=== WORK ORDER ===
Type out all the records once more, exactly.

DATA SHOWN: Begin

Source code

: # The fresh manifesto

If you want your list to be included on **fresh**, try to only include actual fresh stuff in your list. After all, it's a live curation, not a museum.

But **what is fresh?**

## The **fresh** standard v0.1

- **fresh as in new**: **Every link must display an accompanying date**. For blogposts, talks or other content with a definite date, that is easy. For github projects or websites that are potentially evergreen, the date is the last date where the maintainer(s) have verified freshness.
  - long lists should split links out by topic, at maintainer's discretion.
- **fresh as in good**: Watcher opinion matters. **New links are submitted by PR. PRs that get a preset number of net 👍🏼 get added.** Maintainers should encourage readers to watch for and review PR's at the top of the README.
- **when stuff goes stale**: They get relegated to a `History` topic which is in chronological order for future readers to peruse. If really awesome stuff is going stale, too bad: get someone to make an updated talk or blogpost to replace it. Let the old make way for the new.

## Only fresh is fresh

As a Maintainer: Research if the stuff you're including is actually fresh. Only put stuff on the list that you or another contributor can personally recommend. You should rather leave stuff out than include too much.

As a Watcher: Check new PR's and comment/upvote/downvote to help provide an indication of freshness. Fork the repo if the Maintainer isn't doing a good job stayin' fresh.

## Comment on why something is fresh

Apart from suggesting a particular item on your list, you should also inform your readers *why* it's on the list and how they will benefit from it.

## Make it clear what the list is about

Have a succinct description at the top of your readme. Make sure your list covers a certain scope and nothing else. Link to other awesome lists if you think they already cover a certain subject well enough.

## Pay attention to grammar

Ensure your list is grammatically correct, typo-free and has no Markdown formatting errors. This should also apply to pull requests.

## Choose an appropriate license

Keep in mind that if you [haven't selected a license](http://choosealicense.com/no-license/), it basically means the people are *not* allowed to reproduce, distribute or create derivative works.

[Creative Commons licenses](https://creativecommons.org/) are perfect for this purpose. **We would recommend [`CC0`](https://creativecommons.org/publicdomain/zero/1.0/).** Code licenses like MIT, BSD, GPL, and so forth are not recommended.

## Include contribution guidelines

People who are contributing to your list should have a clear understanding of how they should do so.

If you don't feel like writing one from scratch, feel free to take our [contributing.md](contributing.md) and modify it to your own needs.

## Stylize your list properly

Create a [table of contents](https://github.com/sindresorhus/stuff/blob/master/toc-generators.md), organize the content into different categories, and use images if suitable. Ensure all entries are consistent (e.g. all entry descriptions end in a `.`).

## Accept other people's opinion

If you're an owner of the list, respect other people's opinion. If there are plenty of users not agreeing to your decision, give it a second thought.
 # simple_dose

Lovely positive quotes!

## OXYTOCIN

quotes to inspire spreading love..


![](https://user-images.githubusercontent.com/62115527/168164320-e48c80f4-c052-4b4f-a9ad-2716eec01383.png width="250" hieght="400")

DATA SHOWN: End

=== EXERCISE SOLUTION ===
Source code

: # The fresh manifesto

If you want your list to be included on **fresh**, try to only include actual fresh stuff in your list. After all, it's a live curation, not a museum.

But **what is fresh?**

## The **fresh** standard v0.1

- **fresh as in new**: **Every link must display an accompanying date**. For blogposts, talks or other content with a definite date, that is easy. For github projects or websites that are potentially evergreen, the date is the last date where the maintainer(s) have verified freshness.
  - long lists should split links out by topic, at maintainer's discretion.
- **fresh as in good**: Watcher opinion matters. **New links are submitted by PR. PRs that get a preset number of net 👍🏼 get added.** Maintainers should encourage readers to watch for and review PR's at the top of the README.
- **when stuff goes stale**: They get relegated to a `History` topic which is in chronological order for future readers to peruse. If really awesome stuff is going stale, too bad: get someone to make an updated talk or blogpost to replace it. Let the old make way for the new.

## Only fresh is fresh

As a Maintainer: Research if the stuff you're including is actually fresh. Only put stuff on the list that you or another contributor can personally recommend. You should rather leave stuff out than include too much.

As a Watcher: Check new PR's and comment/upvote/downvote to help provide an indication of freshness. Fork the repo if the Maintainer isn't doing a good job stayin' fresh.

## Comment on why something is fresh

Apart from suggesting a particular item on your list, you should also inform your readers *why* it's on the list and how they will benefit from it.

## Make it clear what the list is about

Have a succinct description at the top of your readme. Make sure your list covers a certain scope and nothing else. Link to other awesome lists if you think they already cover a certain subject well enough.

## Pay attention to grammar

Ensure your list is grammatically correct, typo-free and has no Markdown formatting errors. This should also apply to pull requests.

## Choose an appropriate license

Keep in mind that if you [haven't selected a license](http://choosealicense.com/no-license/), it basically means the people are *not* allowed to reproduce, distribute or create derivative works.

[Creative Commons licenses](https://creativecommons.org/) are perfect for this purpose. **We would recommend [`CC0`](https://creativecommons.org/publicdomain/zero/1.0/).** Code licenses like MIT, BSD, GPL, and so forth are not recommended.

## Include contribution guidelines

People who are contributing to your list should have a clear understanding of how they should do so.

If you don't feel like writing one from scratch, feel free to take our [contributing.md](contributing.md) and modify it to your own needs.

## Stylize your list properly

Create a [table of contents](https://github.com/sindresorhus/stuff/blob/master/toc-generators.md), organize the content into different categories, and use images if suitable. Ensure all entries are consistent (e.g. all entry descriptions end in a `.`).

## Accept other people's opinion

If you're an owner of the list, respect other people's opinion. If there are plenty of users not agreeing to your decision, give it a second thought.
 # simple_dose

Lovely positive quotes!

## OXYTOCIN

quotes to inspire spreading love..


![](https://user-images.githubusercontent.com/62115527/168164320-e48c80f4-c052-4b4f-a9ad-2716eec01383.png width="250" hieght="400")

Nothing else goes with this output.